Oozie in Action: Workflow Scheduler for Hadoop
Oozie – workflow scheduler for Hadoop – perhaps is the only major component in the Hadoop ecosystem that does not work on or handle data directly by way of data ingestion or data processing. Let us look at what its function is and where & how it is used through a production scenario case study.
Consider the production scenario of a typical Hadoop project. Data ingestion i.e. uploading data in to HDFS forms almost 50% of any project in terms of time and effort due to various reasons. In any corporate, data usually comes from multiple sources into the Big Data systems. For instance in Insurance domain, policy data can come from different sources like the normal sales channels or from online transactions via the web site. Similarly other details like payments or claim requests and so on can come from different sources too.
Since data comes from different channels there would be discrepancies and inconsistencies in the data fields and content. Data from some sources may send additional fields which need to be filtered out. Fields in the data from some channels may contain junk characters or control characters which need to be removed. Another type of inconsistency one usually sees is – one data source may indicate a field say Gender with an “F” or an “M” while another source may fill in for same field with full forms like “Female” and “Male”. All these need to be cleaned and inconsistencies to be ironed out before the data is ready to be loaded for downstream analytics applications.
An efficient and robust data pipeline that takes the incoming data and then cleans extracts and transforms the data into a form that can be loaded into Hadoop for downstream operations is very essential for smooth functioning of the entire project similar to a Data Warehouse application.
Oozie allows us to build a workflow for these operations as Directed Acyclic Graph (DAG) and its Coordinator functionality allows us to schedule the workflow which can be triggered at a specific time or based on a specific event such as availability of data files.
We at Jigsaw Academy have taken a typical production scenario from Auto Insurance domain with a dataset of 9000+ records for this case study. The dataset contains two types of data:
- Policy data – which contains data that is static during the life of a policy such as holder’s name, vehicle details and so on. This data file is generated daily at a specified hour covering all the policies generated/issued in the day.

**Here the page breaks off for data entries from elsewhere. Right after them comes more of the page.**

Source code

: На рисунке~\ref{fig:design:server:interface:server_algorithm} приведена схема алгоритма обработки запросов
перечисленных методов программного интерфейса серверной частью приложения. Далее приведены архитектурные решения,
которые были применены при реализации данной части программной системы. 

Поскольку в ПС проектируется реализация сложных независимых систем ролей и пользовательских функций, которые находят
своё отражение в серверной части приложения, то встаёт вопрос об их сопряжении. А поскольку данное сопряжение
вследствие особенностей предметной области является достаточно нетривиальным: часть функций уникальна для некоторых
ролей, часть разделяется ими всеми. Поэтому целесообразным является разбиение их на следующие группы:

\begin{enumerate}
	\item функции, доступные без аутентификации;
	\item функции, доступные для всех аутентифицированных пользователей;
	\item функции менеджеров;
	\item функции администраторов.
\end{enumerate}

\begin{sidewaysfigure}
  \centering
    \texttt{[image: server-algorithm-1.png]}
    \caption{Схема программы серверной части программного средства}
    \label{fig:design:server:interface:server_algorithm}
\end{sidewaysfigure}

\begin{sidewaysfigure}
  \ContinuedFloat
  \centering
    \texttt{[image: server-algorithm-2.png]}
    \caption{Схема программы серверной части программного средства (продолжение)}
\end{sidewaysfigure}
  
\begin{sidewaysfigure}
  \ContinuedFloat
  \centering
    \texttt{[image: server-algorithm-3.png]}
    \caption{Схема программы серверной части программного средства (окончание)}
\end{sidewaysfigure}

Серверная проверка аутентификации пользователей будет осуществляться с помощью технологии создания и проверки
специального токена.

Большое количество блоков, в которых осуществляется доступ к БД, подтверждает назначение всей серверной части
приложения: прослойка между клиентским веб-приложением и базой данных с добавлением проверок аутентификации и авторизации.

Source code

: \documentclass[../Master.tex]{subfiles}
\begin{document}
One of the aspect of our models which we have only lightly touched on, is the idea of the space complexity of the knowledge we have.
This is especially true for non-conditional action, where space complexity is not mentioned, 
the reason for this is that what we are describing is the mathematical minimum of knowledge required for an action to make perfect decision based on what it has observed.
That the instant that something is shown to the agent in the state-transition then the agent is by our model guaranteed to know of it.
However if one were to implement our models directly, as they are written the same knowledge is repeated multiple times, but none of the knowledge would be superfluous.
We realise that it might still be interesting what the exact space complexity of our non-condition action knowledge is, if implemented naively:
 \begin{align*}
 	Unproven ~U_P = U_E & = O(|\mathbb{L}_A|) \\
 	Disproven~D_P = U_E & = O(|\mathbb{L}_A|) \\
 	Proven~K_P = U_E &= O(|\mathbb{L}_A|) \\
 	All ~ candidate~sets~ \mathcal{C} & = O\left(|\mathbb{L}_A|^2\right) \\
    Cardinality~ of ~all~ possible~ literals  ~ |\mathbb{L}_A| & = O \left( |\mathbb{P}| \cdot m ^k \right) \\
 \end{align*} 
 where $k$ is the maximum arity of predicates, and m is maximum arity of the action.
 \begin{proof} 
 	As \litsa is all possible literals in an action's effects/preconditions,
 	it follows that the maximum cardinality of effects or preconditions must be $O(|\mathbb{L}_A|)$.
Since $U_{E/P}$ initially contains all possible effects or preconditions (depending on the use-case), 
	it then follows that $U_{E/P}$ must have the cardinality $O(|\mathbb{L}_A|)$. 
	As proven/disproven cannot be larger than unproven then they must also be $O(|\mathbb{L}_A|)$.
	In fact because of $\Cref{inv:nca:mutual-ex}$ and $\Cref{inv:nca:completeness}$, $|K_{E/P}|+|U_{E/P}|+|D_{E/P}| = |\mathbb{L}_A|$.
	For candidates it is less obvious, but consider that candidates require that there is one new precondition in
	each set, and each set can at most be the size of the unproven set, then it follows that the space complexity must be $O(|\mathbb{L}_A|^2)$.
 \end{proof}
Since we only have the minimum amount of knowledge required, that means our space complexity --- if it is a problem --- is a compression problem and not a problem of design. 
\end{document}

- Monthly data – which contains data that change every month such as months-since-inception, months-since-last claim, open claims, claim amount, open complaints and so on. This data file is given at a monthly frequency on a specified day and time.
After looking at the sample records of both the data files we decided to:
- Have a simple Shell script to cleanse the data by removing the control characters that come up in some records in both the data files
- Secondly write a brief Pig script for each data file to extract the required data fields and transform the data to make the Gender field consistent for example in Policy data file and to correct the Claim Amount field in the Monthly data file.
- And lastly write Hive queries for loading the data into the respective tables
So our workflow basically consists of three actions for these cleaning and ETL tasks as shown below.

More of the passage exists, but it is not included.